Durch republikanisches Bewusstsein. Das müssen wir verteidigen.
Deutschland ist ein offenes, liberales und entspanntes Land
geworden. Und diejenigen, die es eng und ängstlich machen, sprechen
nicht für es. Sich zu trauen, das zu sagen, das ist die neue Rolle der
Grünen. Wir dürfen uns nicht auf den Wettlauf der Hasenfüße
einlassen.
Apropos Wettlauf. Sie wollen Spitzenkandidat im
Bundestagswahlkampf werden und damit …
Jetzt kommt’s.
… Minister im nächsten Kabinett Merkel.
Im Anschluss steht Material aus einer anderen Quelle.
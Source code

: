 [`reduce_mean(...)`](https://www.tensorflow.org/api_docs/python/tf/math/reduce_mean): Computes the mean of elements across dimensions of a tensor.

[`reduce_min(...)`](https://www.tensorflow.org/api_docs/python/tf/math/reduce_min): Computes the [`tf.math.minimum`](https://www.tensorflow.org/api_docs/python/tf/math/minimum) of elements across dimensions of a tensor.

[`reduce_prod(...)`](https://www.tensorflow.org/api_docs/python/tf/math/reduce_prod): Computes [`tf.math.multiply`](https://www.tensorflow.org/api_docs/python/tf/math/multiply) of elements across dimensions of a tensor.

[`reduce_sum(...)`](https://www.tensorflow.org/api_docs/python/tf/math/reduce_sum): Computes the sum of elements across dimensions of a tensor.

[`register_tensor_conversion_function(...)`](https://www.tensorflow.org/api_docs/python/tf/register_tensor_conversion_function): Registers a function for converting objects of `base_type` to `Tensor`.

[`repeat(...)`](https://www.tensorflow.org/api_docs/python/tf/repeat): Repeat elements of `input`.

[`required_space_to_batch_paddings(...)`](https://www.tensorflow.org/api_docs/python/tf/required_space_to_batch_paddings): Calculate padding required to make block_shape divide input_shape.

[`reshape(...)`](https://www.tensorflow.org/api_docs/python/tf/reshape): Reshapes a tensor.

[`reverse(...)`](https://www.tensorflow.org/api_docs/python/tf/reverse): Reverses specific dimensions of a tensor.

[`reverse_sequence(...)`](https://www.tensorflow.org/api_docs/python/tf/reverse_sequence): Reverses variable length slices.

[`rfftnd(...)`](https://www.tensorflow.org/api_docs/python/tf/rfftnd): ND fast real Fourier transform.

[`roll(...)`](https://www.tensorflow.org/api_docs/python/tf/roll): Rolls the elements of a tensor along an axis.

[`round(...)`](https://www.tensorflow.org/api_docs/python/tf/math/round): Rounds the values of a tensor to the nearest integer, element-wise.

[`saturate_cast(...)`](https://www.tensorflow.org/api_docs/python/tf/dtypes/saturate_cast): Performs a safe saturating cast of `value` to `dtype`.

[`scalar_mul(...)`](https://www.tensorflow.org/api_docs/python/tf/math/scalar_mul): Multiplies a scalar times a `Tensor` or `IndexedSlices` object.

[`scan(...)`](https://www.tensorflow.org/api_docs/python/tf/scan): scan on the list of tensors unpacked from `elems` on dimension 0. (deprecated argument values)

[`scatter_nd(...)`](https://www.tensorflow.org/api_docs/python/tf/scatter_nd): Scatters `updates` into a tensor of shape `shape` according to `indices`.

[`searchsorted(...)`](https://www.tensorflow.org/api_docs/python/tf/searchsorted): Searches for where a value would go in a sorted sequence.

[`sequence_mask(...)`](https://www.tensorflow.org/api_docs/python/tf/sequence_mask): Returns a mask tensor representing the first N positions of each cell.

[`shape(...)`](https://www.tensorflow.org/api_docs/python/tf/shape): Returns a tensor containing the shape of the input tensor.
Sagen wir: Superminister
für Energie, Wirtschaft und Umwelt.
(Lacht) Darf ich darauf hinweisen, dass CDU, CSU und Grüne derzeit
zusammen nur 45 Prozent hätten? Genau so viel wie Rot-Rot-Grün …
Wie sehen Sie die Grünen im Wahlkampf 2017?
Mutig, kampfeslustig, optimistisch. Noch eine Partei, die die Hosen
voll hat, braucht kein Mensch. Wir waren früher eine Protestpartei,
heute sind wir die neue Orientierungspartei.
Ja nun. Orientierung geben, das wollen doch alle.
Wollen und einlösen sind aber zwei paar Stiefel. CDU und SPD
vertüdeln sich in Selbstwidersprüchen. Sie können nicht mehr
erklären, was eigentlich gerade passiert.
Haben Sie eigentlich den Eindruck, dass die schwarz-grüne Option
einen guten Lauf hat?
Mir egal. Alle Parteien wissen, dass sie 2017 vielleicht mit Partnern
regieren müssen, die sie sich nicht unbedingt ausgesucht hätten.
Entscheidend ist für die Grünen, ob das zur strategischen
Unterwerfung führt, oder ob man als freie Menschen Bündnisse
verhandelt.
Die AfD wächst, die CSU radikalisiert sich. Wie sollen Grüne da mit
der Union regieren?
Sie haben recht. Die reaktionären Kräfte in der Union gewinnen
Oberwasser. Aber von mir aus hören wir auf mit Malen nach
Zahlen-Farbspielchen, sondern reden wieder über Politik.
Die Farbenspielchen definieren, wie sehr und in welche Richtung die
Grünen die Gesellschaft ändern wollen.
Das wäre ein rein taktisches Verständnis von Politik. Es hieße, dass
wir uns als Partei nicht mehr selbst definieren.
Wofür stünde das Projekt Schwarz-Grün aus Ihrer Sicht?
Sie geben nicht auf, oder? Schwarz-Grün ist kein Projekt. Die Zeit der
Grünen als Projektpartei ist genauso vorbei wie die Zeit als
Protestpartei.
Dann anders: Was wäre der Reiz von Schwarz-Grün?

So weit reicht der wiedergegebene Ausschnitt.